Nuno Crato - Precisamos de deixar a poeira pousar para ver o que se passa. Mas julgo que um dos principais perigos deste ano é o de sair-se dele com uma guerra contra os professores. Isso é o pior que poderia existir neste momento. E é uma guerra que não tem sentido. Se alguém pretende culpar os professores sobre o que aconteceu nos últimos anos está a falhar o alvo. Porque o responsável do que se passou nos últimos 20 anos é essencialmente o Ministério da Educação. O ministério mudou muito, os ministros mudaram, mas há um grupo, uma "nomenklatura", feita de técnicos superiores do ministério e de teóricos da educação, que forjaram uma aliança ao longo de décadas, que é de facto quem manda na educação do país. Estou absolutamente convencido disso.
P - Os professores estão então isentos de culpas?

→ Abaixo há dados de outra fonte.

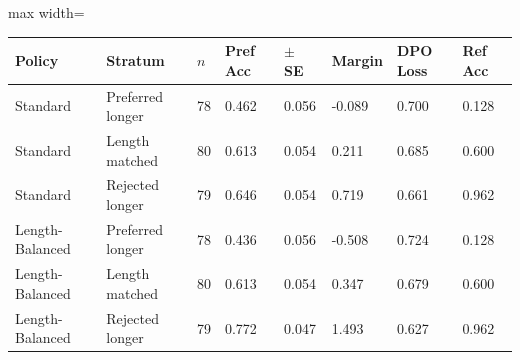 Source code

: \begin{adjustbox}{max width=\linewidth}
\begin{tabular}{llllllll}
\toprule
Policy & Stratum & $n$ & Pref Acc & $\pm$ SE & Margin & DPO Loss & Ref Acc \\
\midrule
Standard & Preferred longer & 78 & 0.462 & 0.056 & -0.089 & 0.700 & 0.128 \\
Standard & Length matched & 80 & 0.613 & 0.054 & 0.211 & 0.685 & 0.600 \\
Standard & Rejected longer & 79 & 0.646 & 0.054 & 0.719 & 0.661 & 0.962 \\
Length-Balanced & Preferred longer & 78 & 0.436 & 0.056 & -0.508 & 0.724 & 0.128 \\
Length-Balanced & Length matched & 80 & 0.613 & 0.054 & 0.347 & 0.679 & 0.600 \\
Length-Balanced & Rejected longer & 79 & 0.772 & 0.047 & 1.493 & 0.627 & 0.962 \\
\bottomrule
\end{tabular}
\end{adjustbox}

R - Se há culpas dos professores, essas também se devem ao Ministério. Por exemplo, se alguns professores não têm a melhor preparação científica isso deve-se ao Ministério da Educação que durante décadas se recusou a fazer aquilo que era evidentemente necessário, que era um exame de entrada na profissão.
P- Que está agora previsto no novo estatuto da carreira docente
R- Pois está e esperemos que funcione bem. Mas para que isso aconteça terá que ser um exame sobre os conhecimentos dos professores e não sobre "pedagogices". E conhecimentos não só numa área especifica, sobretudo quando se fala dos dois primeiros ciclos. Qualquer professor deve ter uma ideia de quem foi Almeida Garrett, seja docente de História, de Português ou de Matemática. Qualquer professor deve ter uma ideia do que é a lei da queda dos graves. Os professores devem ter esse tipo de cultura geral, digamos assim. Não podem dar erros graves de português, não podem dar erros elementares de Matemática. E depois, na área especifica, devem saber o suficiente para estar perfeitamente à vontade naquilo que vão ensinar. Infelizmente não é isso que se passa com alguns professores. Mas nós temos os docentes que o Ministério quis.

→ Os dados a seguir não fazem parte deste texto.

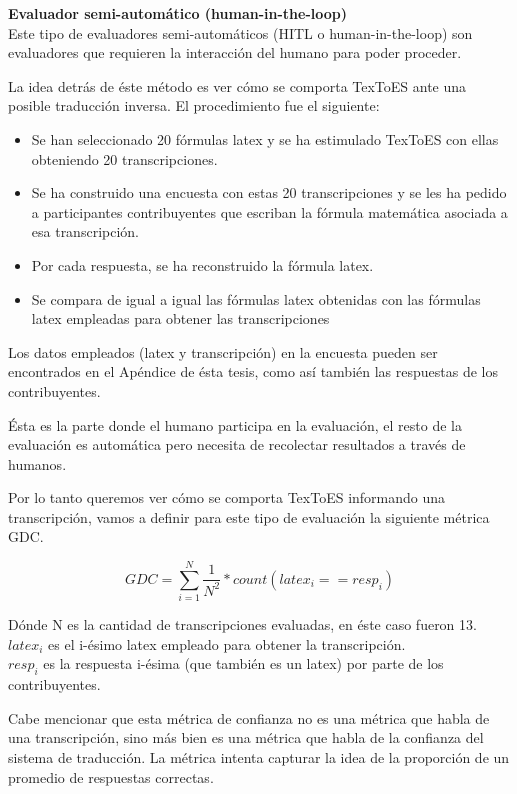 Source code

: {\Large \textbf{Evaluador semi-automático (human-in-the-loop)}}\\

Este tipo de evaluadores semi-automáticos (HITL o human-in-the-loop) son evaluadores que requieren la interacción del humano para poder proceder.

La idea detrás de éste método es ver cómo se comporta TexToES ante una posible traducción inversa. El procedimiento fue el siguiente:

\begin{itemize}
   \item Se han seleccionado 20 fórmulas latex y se ha estimulado TexToES con ellas obteniendo 20 transcripciones.
   \item Se ha construido una encuesta con estas 20 transcripciones y se les ha pedido a participantes contribuyentes que escriban la fórmula matemática asociada a esa transcripción.
   \item Por cada respuesta, se ha reconstruido la fórmula latex.
   \item Se compara de igual a igual las fórmulas latex obtenidas con las fórmulas latex empleadas para obtener las transcripciones
\end{itemize}

Los datos empleados (latex y transcripción) en la encuesta pueden ser encontrados en el Apéndice de ésta tesis, como así también las respuestas de los contribuyentes.

Ésta es la parte donde el humano participa en la evaluación, el resto de la evaluación es automática pero necesita de recolectar resultados a través de humanos.

Por lo tanto queremos ver cómo se comporta TexToES informando una transcripción, vamos a definir para este tipo de evaluación la siguiente métrica GDC.

$$GDC = \sum_{i=1}^{N} \frac{1}{N^2}*count(latex_i==resp_i)$$

Dónde N es la cantidad de transcripciones evaluadas, en éste caso fueron 13.\\
$latex_i$ es el i-ésimo latex empleado para obtener la transcripción.\\
$resp_i$ es la respuesta i-ésima (que también es un latex) por parte de los contribuyentes.

Cabe mencionar que esta métrica de confianza no es una métrica que habla de una transcripción, sino más bien es una métrica que habla de la confianza del sistema de traducción. La métrica intenta capturar la idea de la proporción de un promedio de respuestas correctas.\\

P - Os professores têm razão em sentirem-se zangados com esta ministra?
R- Têm razões para estarem zangados com todos os ministros, embora com a actual titular as questões tenham sido mais amplificadas do que aquilo que mereceriam ser. Pode ser que alguns tenham abdicado de ensinar, mas foi o Ministério, através de uma série de orientações e contra-orientações, quem destruiu as escolas. Este ano, só há cerca de mês e meio é que estas receberam indicações sobre os exames e lhes foram enviadas as provas tipo. Até lá, nem os professores, nem as famílias, nem os alunos não sabiam coisas essenciais sobre os exames. Como é que se pode trabalhar assim? Como é que se organiza um ano lectivo nestas condições?
P - As medidas que foram sendo anunciadas este ano lectivo poderão trazer mais qualidade ao ensino?

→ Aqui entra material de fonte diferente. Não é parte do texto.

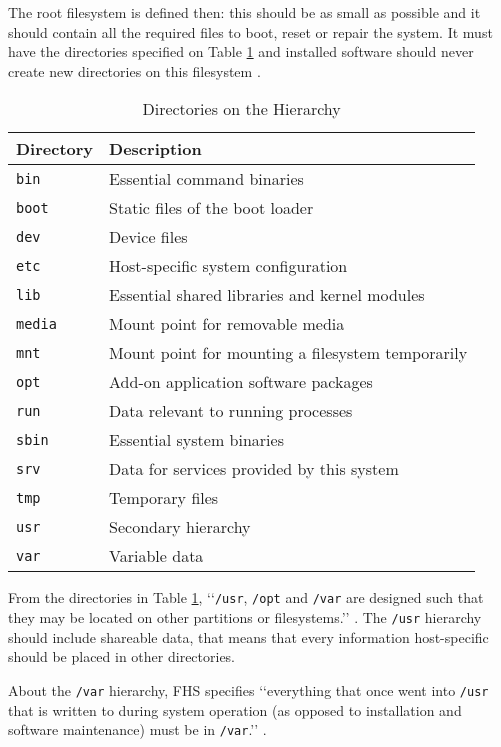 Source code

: The root filesystem is defined then: this should be as small as possible and it should contain all the required files to boot, reset or repair the system. It must have the directories specified on Table \ref{tab:directories} and installed software should never create new directories on this filesystem \cite{allbery2015filesystem}.


\begin{table}[h!]
\centering
\caption{Directories on the Hierarchy \cite{allbery2015filesystem}}
\label{tab:directories}
\begin{tabular}{ll}
\toprule
\textbf{Directory} & \textbf{Description} \\
\midrule
\texttt{bin} & Essential command binaries \\
\texttt{boot} & Static files of the boot loader \\
\texttt{dev} & Device files \\
\texttt{etc} & Host-specific system configuration \\
\texttt{lib} & Essential shared libraries and kernel modules \\
\texttt{media} & Mount point for removable media \\
\texttt{mnt} & Mount point for mounting a filesystem temporarily \\
\texttt{opt} & Add-on application software packages \\
\texttt{run} & Data relevant to running processes \\
\texttt{sbin} & Essential system binaries \\
\texttt{srv} & Data for services provided by this system \\
\texttt{tmp} & Temporary files \\
\texttt{usr} & Secondary hierarchy \\
\texttt{var} & Variable data \\
\bottomrule
\end{tabular}
\end{table}


From the directories in Table \ref{tab:directories}, \lq\lq \texttt{/usr}, \texttt{/opt} and \texttt{/var} are designed such that they may be located on other partitions or filesystems.\rq\rq{} \cite[p. 3]{allbery2015filesystem}. The \texttt{/usr} hierarchy should include shareable data, that means that every information host-specific should be placed in other directories.

About the \texttt{/var} hierarchy, FHS specifies \lq\lq everything that once went into \texttt{/usr} that is written to during system operation (as opposed to installation and software maintenance) must be in \texttt{/var}.\rq\rq{}  \cite[p. 30]{allbery2015filesystem}.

R- Penso que, em geral, vão na direcção certa e vão ao encontro de coisas que durante muito tempo praticamente só a Sociedade Portuguesa de Matemática defendeu. Por exemplo, a necessidade de exames para professores; de um número mínimo de horas de Matemática no primeiro ciclo; a insistência nos conteúdos curriculares; a existência de exames. Foram medidas preconizadas pela Sociedade Portuguesa de Matemática e muito criticadas por parte de uma série de sectores, nomeadamente por parte dessa nomenkclatura que dirige a educação em Portugal e contra a qual muitas vezes os ministros nada podem. Conta-se aquela história sobre de a Manuela Ferreira Leite [ministra da Educação entre 1993 e 1995 ] ter dito, batendo com o pé no chão, no seu gabinete: "Daqui para baixo [do 13º andar para baixo] não mando nada".
Todos os que passaram pelo Ministério da Educação se queixam de que pouco puderam fazer, que havia aquela máquina gigantesca que ia tomando conta das coisas. E é disso que tenho temos muito receio. De que também estas novas medidas , apesar de serem bem intencionadas, venham a ser, na sua concretização, completamente deturpadas. Por exemplo, a obrigatoriedade dos exames para professores pode ser completamente deturpada.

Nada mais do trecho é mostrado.